Task goal: An exact transcription of every record is needed, leaving out the pictures.

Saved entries
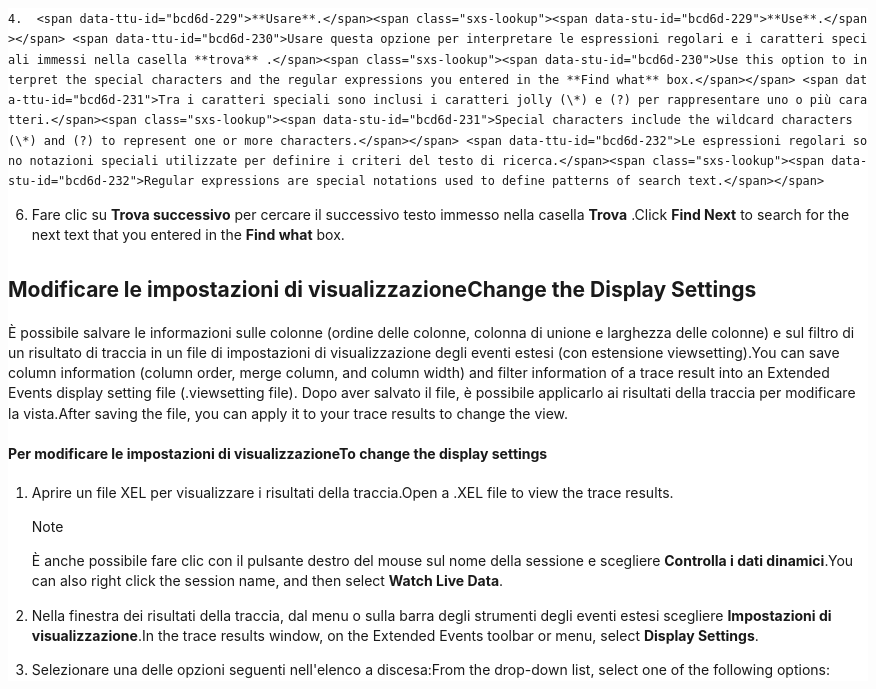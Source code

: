     4.  <span data-ttu-id="bcd6d-229">**Usare**.</span><span class="sxs-lookup"><span data-stu-id="bcd6d-229">**Use**.</span></span> <span data-ttu-id="bcd6d-230">Usare questa opzione per interpretare le espressioni regolari e i caratteri speciali immessi nella casella **trova** .</span><span class="sxs-lookup"><span data-stu-id="bcd6d-230">Use this option to interpret the special characters and the regular expressions you entered in the **Find what** box.</span></span> <span data-ttu-id="bcd6d-231">Tra i caratteri speciali sono inclusi i caratteri jolly (\*) e (?) per rappresentare uno o più caratteri.</span><span class="sxs-lookup"><span data-stu-id="bcd6d-231">Special characters include the wildcard characters (\*) and (?) to represent one or more characters.</span></span> <span data-ttu-id="bcd6d-232">Le espressioni regolari sono notazioni speciali utilizzate per definire i criteri del testo di ricerca.</span><span class="sxs-lookup"><span data-stu-id="bcd6d-232">Regular expressions are special notations used to define patterns of search text.</span></span>  
  
6.  <span data-ttu-id="bcd6d-233">Fare clic su **Trova successivo** per cercare il successivo testo immesso nella casella **Trova** .</span><span class="sxs-lookup"><span data-stu-id="bcd6d-233">Click **Find Next** to search for the next text that you entered in the **Find what** box.</span></span>  
  
##  <a name="change-the-display-settings"></a><a name="ChangeDisplay"></a><span data-ttu-id="bcd6d-234">Modificare le impostazioni di visualizzazione</span><span class="sxs-lookup"><span data-stu-id="bcd6d-234">Change the Display Settings</span></span>  
 <span data-ttu-id="bcd6d-235">È possibile salvare le informazioni sulle colonne (ordine delle colonne, colonna di unione e larghezza delle colonne) e sul filtro di un risultato di traccia in un file di impostazioni di visualizzazione degli eventi estesi (con estensione viewsetting).</span><span class="sxs-lookup"><span data-stu-id="bcd6d-235">You can save column information (column order, merge column, and column width) and filter information of a trace result into an Extended Events display setting file (.viewsetting file).</span></span> <span data-ttu-id="bcd6d-236">Dopo aver salvato il file, è possibile applicarlo ai risultati della traccia per modificare la vista.</span><span class="sxs-lookup"><span data-stu-id="bcd6d-236">After saving the file, you can apply it to your trace results to change the view.</span></span>  
  
#### <a name="to-change-the-display-settings"></a><span data-ttu-id="bcd6d-237">Per modificare le impostazioni di visualizzazione</span><span class="sxs-lookup"><span data-stu-id="bcd6d-237">To change the display settings</span></span>  
  
1.  <span data-ttu-id="bcd6d-238">Aprire un file XEL per visualizzare i risultati della traccia.</span><span class="sxs-lookup"><span data-stu-id="bcd6d-238">Open a .XEL file to view the trace results.</span></span>  
  
    > [!NOTE]  
    >  <span data-ttu-id="bcd6d-239"> È anche possibile fare clic con il pulsante destro del mouse sul nome della sessione e scegliere **Controlla i dati dinamici**.</span><span class="sxs-lookup"><span data-stu-id="bcd6d-239">You can also right click the session name, and then select **Watch Live Data**.</span></span>  
  
2.  <span data-ttu-id="bcd6d-240">Nella finestra dei risultati della traccia, dal menu o sulla barra degli strumenti degli eventi estesi scegliere **Impostazioni di visualizzazione**.</span><span class="sxs-lookup"><span data-stu-id="bcd6d-240">In the trace results window, on the Extended Events toolbar or menu, select **Display Settings**.</span></span>  
  
3.  <span data-ttu-id="bcd6d-241">Selezionare una delle opzioni seguenti nell'elenco a discesa:</span><span class="sxs-lookup"><span data-stu-id="bcd6d-241">From the drop-down list, select one of the following options:</span></span>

Answer space:
Source code

:     4.  <span data-ttu-id="bcd6d-229">**Usare**.</span><span class="sxs-lookup"><span data-stu-id="bcd6d-229">**Use**.</span></span> <span data-ttu-id="bcd6d-230">Usare questa opzione per interpretare le espressioni regolari e i caratteri speciali immessi nella casella **trova** .</span><span class="sxs-lookup"><span data-stu-id="bcd6d-230">Use this option to interpret the special characters and the regular expressions you entered in the **Find what** box.</span></span> <span data-ttu-id="bcd6d-231">Tra i caratteri speciali sono inclusi i caratteri jolly (\*) e (?) per rappresentare uno o più caratteri.</span><span class="sxs-lookup"><span data-stu-id="bcd6d-231">Special characters include the wildcard characters (\*) and (?) to represent one or more characters.</span></span> <span data-ttu-id="bcd6d-232">Le espressioni regolari sono notazioni speciali utilizzate per definire i criteri del testo di ricerca.</span><span class="sxs-lookup"><span data-stu-id="bcd6d-232">Regular expressions are special notations used to define patterns of search text.</span></span>  
  
6.  <span data-ttu-id="bcd6d-233">Fare clic su **Trova successivo** per cercare il successivo testo immesso nella casella **Trova** .</span><span class="sxs-lookup"><span data-stu-id="bcd6d-233">Click **Find Next** to search for the next text that you entered in the **Find what** box.</span></span>  
  
##  <a name="change-the-display-settings"></a><a name="ChangeDisplay"></a><span data-ttu-id="bcd6d-234">Modificare le impostazioni di visualizzazione</span><span class="sxs-lookup"><span data-stu-id="bcd6d-234">Change the Display Settings</span></span>  
 <span data-ttu-id="bcd6d-235">È possibile salvare le informazioni sulle colonne (ordine delle colonne, colonna di unione e larghezza delle colonne) e sul filtro di un risultato di traccia in un file di impostazioni di visualizzazione degli eventi estesi (con estensione viewsetting).</span><span class="sxs-lookup"><span data-stu-id="bcd6d-235">You can save column information (column order, merge column, and column width) and filter information of a trace result into an Extended Events display setting file (.viewsetting file).</span></span> <span data-ttu-id="bcd6d-236">Dopo aver salvato il file, è possibile applicarlo ai risultati della traccia per modificare la vista.</span><span class="sxs-lookup"><span data-stu-id="bcd6d-236">After saving the file, you can apply it to your trace results to change the view.</span></span>  
  
#### <a name="to-change-the-display-settings"></a><span data-ttu-id="bcd6d-237">Per modificare le impostazioni di visualizzazione</span><span class="sxs-lookup"><span data-stu-id="bcd6d-237">To change the display settings</span></span>  
  
1.  <span data-ttu-id="bcd6d-238">Aprire un file XEL per visualizzare i risultati della traccia.</span><span class="sxs-lookup"><span data-stu-id="bcd6d-238">Open a .XEL file to view the trace results.</span></span>  
  
    > [!NOTE]  
    >  <span data-ttu-id="bcd6d-239"> È anche possibile fare clic con il pulsante destro del mouse sul nome della sessione e scegliere **Controlla i dati dinamici**.</span><span class="sxs-lookup"><span data-stu-id="bcd6d-239">You can also right click the session name, and then select **Watch Live Data**.</span></span>  
  
2.  <span data-ttu-id="bcd6d-240">Nella finestra dei risultati della traccia, dal menu o sulla barra degli strumenti degli eventi estesi scegliere **Impostazioni di visualizzazione**.</span><span class="sxs-lookup"><span data-stu-id="bcd6d-240">In the trace results window, on the Extended Events toolbar or menu, select **Display Settings**.</span></span>  
  
3.  <span data-ttu-id="bcd6d-241">Selezionare una delle opzioni seguenti nell'elenco a discesa:</span><span class="sxs-lookup"><span data-stu-id="bcd6d-241">From the drop-down list, select one of the following options:</span></span>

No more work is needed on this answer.